Chapter 7

Vivi

Someone is in the apartment. That someone is Caden Byrne. I am not in danger.

He's at the kitchen table in last night's trousers and a clean grey t-shirt, tablet in front of him, coffee at his elbow. He looks up when I come in.

His expression does the thing it does. That full attention that takes me in completely and gives nothing back. I watch him register the shirt and something moves briefly in his jaw and then goes still.

"Coffee's ready," Caden says.

"I can see that."

I pour a cup. Stand at the counter on my side of the island and hold it and look at him and wait.

Because men like Caden Byrne do not simply wake up and continue.

They have a system. A way of fitting what's happened into the operational picture.

And I have been in enough rooms with enough men to know that the morning after is always when you find out which kind you're dealing with.

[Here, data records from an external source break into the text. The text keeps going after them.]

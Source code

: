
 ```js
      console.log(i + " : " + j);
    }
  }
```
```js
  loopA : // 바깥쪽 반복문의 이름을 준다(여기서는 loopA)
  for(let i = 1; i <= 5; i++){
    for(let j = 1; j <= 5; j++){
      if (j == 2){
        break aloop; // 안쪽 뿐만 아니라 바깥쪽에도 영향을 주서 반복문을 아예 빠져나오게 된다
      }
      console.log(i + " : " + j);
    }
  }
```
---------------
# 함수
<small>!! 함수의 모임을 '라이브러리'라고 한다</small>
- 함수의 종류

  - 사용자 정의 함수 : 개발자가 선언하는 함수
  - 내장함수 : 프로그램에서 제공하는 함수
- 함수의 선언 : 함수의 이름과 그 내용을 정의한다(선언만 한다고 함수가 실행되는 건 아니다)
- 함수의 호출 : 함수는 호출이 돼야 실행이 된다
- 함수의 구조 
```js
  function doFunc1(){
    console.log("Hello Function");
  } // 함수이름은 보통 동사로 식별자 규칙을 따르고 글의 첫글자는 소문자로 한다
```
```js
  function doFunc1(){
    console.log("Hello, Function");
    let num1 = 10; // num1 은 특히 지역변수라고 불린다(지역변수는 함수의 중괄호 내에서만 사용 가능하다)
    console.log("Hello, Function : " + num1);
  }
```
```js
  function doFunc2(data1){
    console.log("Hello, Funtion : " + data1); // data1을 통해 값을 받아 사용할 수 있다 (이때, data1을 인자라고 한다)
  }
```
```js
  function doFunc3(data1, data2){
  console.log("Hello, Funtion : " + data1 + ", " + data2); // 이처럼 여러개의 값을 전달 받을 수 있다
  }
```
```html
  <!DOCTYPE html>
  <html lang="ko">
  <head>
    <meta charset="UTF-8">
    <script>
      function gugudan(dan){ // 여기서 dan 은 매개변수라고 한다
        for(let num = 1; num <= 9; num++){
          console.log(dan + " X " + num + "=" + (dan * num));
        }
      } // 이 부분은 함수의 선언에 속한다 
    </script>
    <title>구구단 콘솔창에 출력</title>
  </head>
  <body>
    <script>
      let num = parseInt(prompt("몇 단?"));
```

He looks back at his tablet.

There it is.

The careful professional distance settling back into place, everything rearranged into its correct order, last night filed somewhere I'm not going to be given the address of.

And I know this feeling. I know it with my whole body, the way you know a room changing temperature, the specific cold of realising you have misunderstood your position.

I tell myself I'm misreading it.

I look at the set of his shoulders and I know I'm not.

"So that's how this goes," I say.

He looks up. "Vivi."

"Back to normal." My voice is level. I hate that my voice is level.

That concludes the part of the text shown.